India’s Commerce and Industry minister Anand Sharma has told the Cairns group (a coalition of 19 agricultural exporting countries promoting free trade in agriculture) India is committed to the successful conclusion of the Doha process through a constructive engagement. In a recent address at a Cairns group meeting in Bali (June 8, 2009) the minister while emphasizing on the need for resumption of negotiations based on the draft reports on Agriculture and NAMA, stated that the ‘development dimension’ of the Doha round must be central to all discussions and the aspirations of all developing countries for a fair trading regime must be recognized. The coalition includes US, Canada, Brazil, Japan, EU, South Africa, Indonesia among other countries.

"India is committed for the early resumption of the WTO Doha round negotiations, as there is a need to have a rule-based multilateral global trading system and the government will continue to take inputs from various stakeholders in the country", the Commerce minister told the industry body Confederation of Indian Industry (CII). While a perfect solution may be elusive, it should be possible to find a fair solution acceptable to all parties, while keeping in mind that development was central to the Doha Round, he said at the annual summit 2009 of the US India Business Council which was attended by US Secretary of State Hillary Clinton. The existing level of trade and economic engagement is not commensurate with India's potential, which exists due to India’s far-reaching economic liberalization. India maintains that protectionist tendencies of some developed countries in times of economic downturn would adversely impact developing countries.

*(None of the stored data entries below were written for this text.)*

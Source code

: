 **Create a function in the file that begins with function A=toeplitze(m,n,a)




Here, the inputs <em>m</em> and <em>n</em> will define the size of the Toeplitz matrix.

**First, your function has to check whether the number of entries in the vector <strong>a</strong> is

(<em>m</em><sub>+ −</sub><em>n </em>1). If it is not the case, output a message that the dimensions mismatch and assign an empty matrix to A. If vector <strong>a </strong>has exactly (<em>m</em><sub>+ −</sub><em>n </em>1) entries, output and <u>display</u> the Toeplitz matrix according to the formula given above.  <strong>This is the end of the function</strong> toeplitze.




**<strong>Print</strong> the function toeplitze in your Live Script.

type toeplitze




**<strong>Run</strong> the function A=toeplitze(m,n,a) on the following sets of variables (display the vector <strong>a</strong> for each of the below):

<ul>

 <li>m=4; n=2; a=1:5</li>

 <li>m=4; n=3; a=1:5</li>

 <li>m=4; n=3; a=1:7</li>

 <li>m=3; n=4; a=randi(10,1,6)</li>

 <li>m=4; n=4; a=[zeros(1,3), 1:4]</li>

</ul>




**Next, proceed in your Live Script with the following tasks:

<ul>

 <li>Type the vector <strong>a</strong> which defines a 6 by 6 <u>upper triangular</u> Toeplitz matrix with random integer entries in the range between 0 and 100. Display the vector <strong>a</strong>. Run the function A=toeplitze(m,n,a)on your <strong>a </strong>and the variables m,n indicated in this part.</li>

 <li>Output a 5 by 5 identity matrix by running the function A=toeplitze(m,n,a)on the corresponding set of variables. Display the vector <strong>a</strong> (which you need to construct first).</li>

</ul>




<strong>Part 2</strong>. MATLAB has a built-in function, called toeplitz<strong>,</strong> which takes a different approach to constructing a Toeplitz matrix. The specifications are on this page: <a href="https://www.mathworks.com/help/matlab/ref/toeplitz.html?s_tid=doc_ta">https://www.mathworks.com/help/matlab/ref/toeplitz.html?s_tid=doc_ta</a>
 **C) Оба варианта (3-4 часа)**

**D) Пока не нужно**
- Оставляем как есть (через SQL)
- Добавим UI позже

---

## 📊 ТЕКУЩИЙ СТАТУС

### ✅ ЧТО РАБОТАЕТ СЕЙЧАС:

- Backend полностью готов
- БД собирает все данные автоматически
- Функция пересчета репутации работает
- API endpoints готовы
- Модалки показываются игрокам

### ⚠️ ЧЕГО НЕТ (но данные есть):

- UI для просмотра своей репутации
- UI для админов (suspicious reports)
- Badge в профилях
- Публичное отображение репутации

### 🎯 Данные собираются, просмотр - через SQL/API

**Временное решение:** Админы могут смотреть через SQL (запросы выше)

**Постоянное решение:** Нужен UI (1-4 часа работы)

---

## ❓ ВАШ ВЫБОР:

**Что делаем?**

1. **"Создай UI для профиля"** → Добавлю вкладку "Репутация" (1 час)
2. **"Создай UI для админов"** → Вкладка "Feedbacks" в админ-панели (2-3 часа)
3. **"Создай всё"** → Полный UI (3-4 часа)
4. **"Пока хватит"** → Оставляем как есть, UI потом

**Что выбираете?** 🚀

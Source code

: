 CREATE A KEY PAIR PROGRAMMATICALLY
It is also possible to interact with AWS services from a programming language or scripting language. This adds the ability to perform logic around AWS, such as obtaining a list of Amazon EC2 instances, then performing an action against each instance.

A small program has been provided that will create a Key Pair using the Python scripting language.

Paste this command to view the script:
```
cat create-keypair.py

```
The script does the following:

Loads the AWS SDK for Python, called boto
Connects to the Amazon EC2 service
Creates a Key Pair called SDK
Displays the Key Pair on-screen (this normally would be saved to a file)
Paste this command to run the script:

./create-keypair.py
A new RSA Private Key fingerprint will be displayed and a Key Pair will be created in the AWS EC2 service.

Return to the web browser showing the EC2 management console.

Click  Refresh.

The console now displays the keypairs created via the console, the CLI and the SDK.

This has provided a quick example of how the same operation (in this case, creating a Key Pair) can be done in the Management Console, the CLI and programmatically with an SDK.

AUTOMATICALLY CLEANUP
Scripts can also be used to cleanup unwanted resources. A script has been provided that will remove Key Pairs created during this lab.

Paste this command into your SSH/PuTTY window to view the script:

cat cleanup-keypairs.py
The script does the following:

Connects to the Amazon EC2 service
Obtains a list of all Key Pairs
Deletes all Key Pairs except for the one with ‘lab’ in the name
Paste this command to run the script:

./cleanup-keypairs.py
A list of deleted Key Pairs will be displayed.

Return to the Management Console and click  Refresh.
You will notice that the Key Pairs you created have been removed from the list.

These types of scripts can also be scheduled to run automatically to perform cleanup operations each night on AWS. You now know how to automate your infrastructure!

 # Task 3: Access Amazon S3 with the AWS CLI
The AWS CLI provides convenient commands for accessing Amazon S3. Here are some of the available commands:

"The principal aim of India’s negotiating strategy in the agriculture negotiations has been to protect the interests of farmers particularly with regard to their food and livelihood security. Substantial and effective reductions in domestic support and customs tariffs by developed countries, while enabling developing countries to protect and promote the interests of their low income and resource poor farmers, is a key priority for India and other developing countries in the agriculture negotiations. The flexibilities available to developing countries including, inter-alia, lower tariff cuts than developed countries, self-designation of Special Products (SPs) which will have more flexible tariff reduction commitments than other products and the Special Safeguard Mechanism (SSM) to safeguard the interests of farmers in the event of surges in import volumes or a fall in prices would be utilized by India for protecting low income and resource poor farmers of the country...A successful conclusion of Doha round is essential to create a fair and equitable, rule-based multilateral trade regime best serves the needs of developing countries", Jyotiraditya M. Scindia, Minister of State for Commerce & Industry told members of the Upper House of Indian Parliament on July 8, 2009.